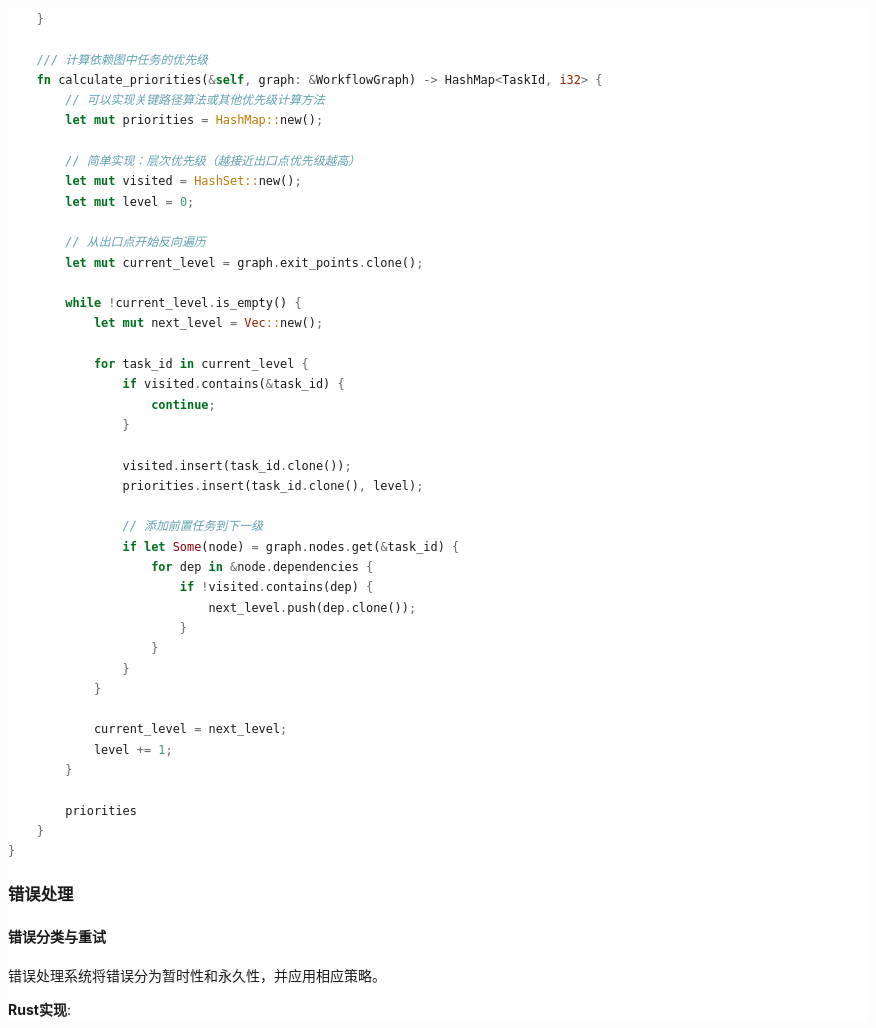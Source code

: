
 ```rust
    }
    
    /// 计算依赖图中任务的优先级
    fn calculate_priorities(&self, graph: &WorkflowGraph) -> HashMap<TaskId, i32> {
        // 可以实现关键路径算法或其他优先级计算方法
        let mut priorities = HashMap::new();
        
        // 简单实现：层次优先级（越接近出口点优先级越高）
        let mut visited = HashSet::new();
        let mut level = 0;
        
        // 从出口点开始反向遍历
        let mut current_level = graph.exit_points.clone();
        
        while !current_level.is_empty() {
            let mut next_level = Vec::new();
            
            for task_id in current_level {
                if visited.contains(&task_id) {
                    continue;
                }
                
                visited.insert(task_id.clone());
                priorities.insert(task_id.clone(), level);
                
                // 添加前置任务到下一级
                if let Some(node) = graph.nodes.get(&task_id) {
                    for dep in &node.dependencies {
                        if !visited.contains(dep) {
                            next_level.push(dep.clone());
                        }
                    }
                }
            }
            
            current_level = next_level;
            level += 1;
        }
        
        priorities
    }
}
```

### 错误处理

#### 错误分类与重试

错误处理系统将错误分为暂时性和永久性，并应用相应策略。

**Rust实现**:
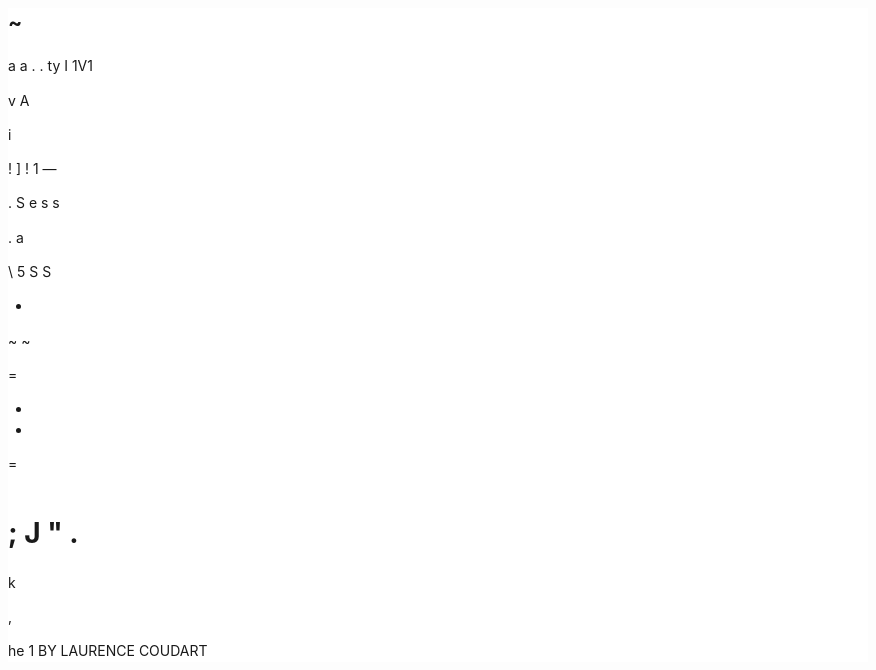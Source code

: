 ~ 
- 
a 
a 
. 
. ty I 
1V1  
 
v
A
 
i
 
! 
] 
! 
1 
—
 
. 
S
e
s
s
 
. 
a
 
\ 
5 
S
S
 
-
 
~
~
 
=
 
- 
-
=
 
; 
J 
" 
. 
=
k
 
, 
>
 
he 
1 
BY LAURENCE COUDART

***

▸ **The task**: Set down each entry again exactly as written. Pictures stay out.

▸ **Expected output**:
Source code

:
 ```rust
    }
    
    /// 计算依赖图中任务的优先级
    fn calculate_priorities(&self, graph: &WorkflowGraph) -> HashMap<TaskId, i32> {
        // 可以实现关键路径算法或其他优先级计算方法
        let mut priorities = HashMap::new();
        
        // 简单实现：层次优先级（越接近出口点优先级越高）
        let mut visited = HashSet::new();
        let mut level = 0;
        
        // 从出口点开始反向遍历
        let mut current_level = graph.exit_points.clone();
        
        while !current_level.is_empty() {
            let mut next_level = Vec::new();
            
            for task_id in current_level {
                if visited.contains(&task_id) {
                    continue;
                }
                
                visited.insert(task_id.clone());
                priorities.insert(task_id.clone(), level);
                
                // 添加前置任务到下一级
                if let Some(node) = graph.nodes.get(&task_id) {
                    for dep in &node.dependencies {
                        if !visited.contains(dep) {
                            next_level.push(dep.clone());
                        }
                    }
                }
            }
            
            current_level = next_level;
            level += 1;
        }
        
        priorities
    }
}
```

### 错误处理

#### 错误分类与重试

错误处理系统将错误分为暂时性和永久性，并应用相应策略。

**Rust实现**:
Source code

: ~ 
- 
a 
a 
. 
. ty I 
1V1  
 
v
A
 
i
 
! 
] 
! 
1 
—
 
. 
S
e
s
s
 
. 
a
 
\ 
5 
S
S
 
-
 
~
~
 
=
 
- 
-
=
 
; 
J 
" 
. 
=
k
 
, 
>
 
he 
1 
BY LAURENCE COUDART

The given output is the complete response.